The Complex Korteweg-de Vries Equation: A Deeper Theory of Shallow Water Waves

TL;DR

This paper derives a complex Korteweg-de Vries equation for shallow water waves, providing a more fundamental framework that captures particle trajectories and wave dynamics more comprehensively than traditional real KdV models.

Contribution

It introduces a complex KdV equation derived from Levi-Civita's fluid theory, establishing its fundamental role over the real KdV in shallow water wave analysis.

Findings

Complex KdV describes all water particle motions from surface to bottom.

Wave elevation is governed by the real KdV as a natural consequence.

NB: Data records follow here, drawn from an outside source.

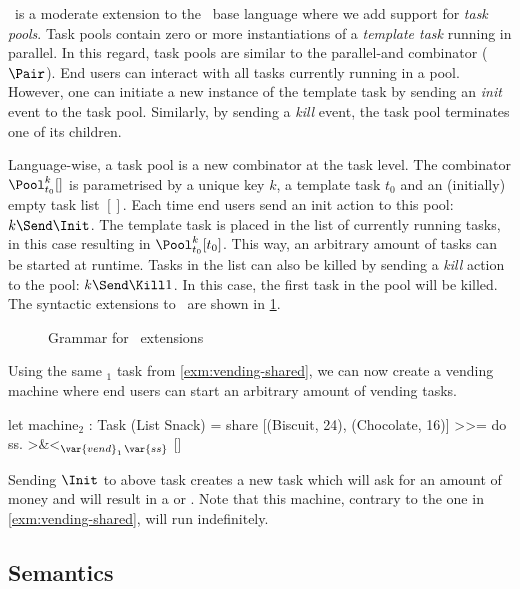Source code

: \DYNTOPHAT\ is a moderate extension to the \TOPHAT\ base language where we add support for \emph{task pools}.
Task pools contain zero or more instantiations of a \emph{template task} running in parallel.
In this regard, task pools are similar to the parallel-and combinator ($\Pair$).
End users can interact with all tasks currently running in a pool.
However, one can initiate a new instance of the template task by sending an \emph{init} event to the task pool.
Similarly, by sending a \emph{kill} event, the task pool terminates one of its children.

Language-wise, a task pool is a new combinator at the task level.
The combinator $\Pool^k_{t_0} []$ is parametrised by a unique key $k$, a template task $t_0$ and an (initially) empty task list $[]$.
Each time end users send an init action to this pool: $k\Send\Init$.
The template task is placed in the list of currently running tasks,
in this case resulting in $\Pool^k_{t_0} [t_0]$.
This way, an arbitrary amount of tasks can be started at runtime.
Tasks in the list can also be killed by sending a \emph{kill} action to the pool: $k\Send\Kill1$.
In this case, the first task in the pool will be killed.
The syntactic extensions to \TOPHAT\ are shown in \cref{fig:dynamic-grammar}.


\begin{figure}
  \caption{Grammar for \DYNTOPHAT\ extensions}
  \label{fig:dynamic-grammar}
\end{figure}

\begin{example}
  \label{exm:vending-dynamic}
  Using the same $_1$ task from \cref{exm:vending-shared},
  we can now create a vending machine where end users can start an arbitrary amount of vending tasks.
  \begin{TASK}
    let machine$_2$ : Task (List Snack) =
      share [(Biscuit, 24), (Chocolate, 16)] >>= do ss.
      >&<$_{\var{vend}_1\,\var{ss}}$ []
  \end{TASK}
  Sending $\Init$ to above task creates a new  task
  which will ask for an amount of money and will result in a  or .
  Note that this machine, contrary to the one in \cref{exm:vending-shared}, will run indefinitely.
\end{example}


\subsection{Semantics}

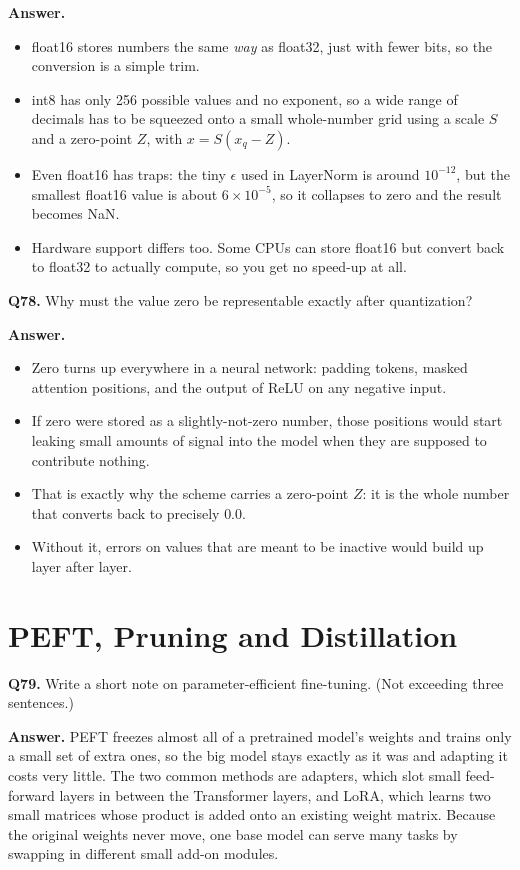 \documentclass[11pt]{article}
\begin{document}
\textbf{Answer.}
\begin{itemize}
  \item float16 stores numbers the same \emph{way} as float32, just with fewer bits, so the conversion is a simple trim.
  \item int8 has only 256 possible values and no exponent, so a wide range of decimals has to be squeezed onto a small whole-number grid using a scale $S$ and a zero-point $Z$, with $x = S(x_q - Z)$.
  \item Even float16 has traps: the tiny $\epsilon$ used in LayerNorm is around $10^{-12}$, but the smallest float16 value is about $6\times10^{-5}$, so it collapses to zero and the result becomes NaN.
  \item Hardware support differs too. Some CPUs can store float16 but convert back to float32 to actually compute, so you get no speed-up at all.
\end{itemize}

\medskip
\textbf{Q78.} Why must the value zero be representable exactly after quantization?

\textbf{Answer.}
\begin{itemize}
  \item Zero turns up everywhere in a neural network: padding tokens, masked attention positions, and the output of ReLU on any negative input.
  \item If zero were stored as a slightly-not-zero number, those positions would start leaking small amounts of signal into the model when they are supposed to contribute nothing.
  \item That is exactly why the scheme carries a zero-point $Z$: it is the whole number that converts back to precisely $0.0$.
  \item Without it, errors on values that are meant to be inactive would build up layer after layer.
\end{itemize}

\section{PEFT, Pruning and Distillation}

\textbf{Q79.} Write a short note on parameter-efficient fine-tuning. (Not exceeding three
sentences.)

\textbf{Answer.} PEFT freezes almost all of a pretrained model's weights and trains only a
small set of extra ones, so the big model stays exactly as it was and adapting it costs very
little. The two common methods are adapters, which slot small feed-forward layers in between
the Transformer layers, and LoRA, which learns two small matrices whose product is added onto
an existing weight matrix. Because the original weights never move, one base model can serve
many tasks by swapping in different small add-on modules.
\end{document}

Results align well with existing numerical simulations.

Abstract

Using Levi-Civita's theory of ideal fluids, we derive the complex Korteweg-de Vries (KdV) equation, describing the complex velocity of a shallow fluid up to first order. We use perturbation theory, and the long wave, slowly varying velocity approximations for shallow water. The complex KdV equation describes the nontrivial dynamics of all water particles from the surface to the bottom of the water layer. A crucial new step made in our work is the proof that a natural consequence of the complex KdV theory is that the wave elevation is described by the real KdV equation. The complex KdV approach in the theory of shallow fluids is thus more fundamental than the one based on the real KdV equation. We demonstrate how it allows direct calculation of the particle trajectories at any point of the fluid, and that these results agree well with numerical simulations of other authors.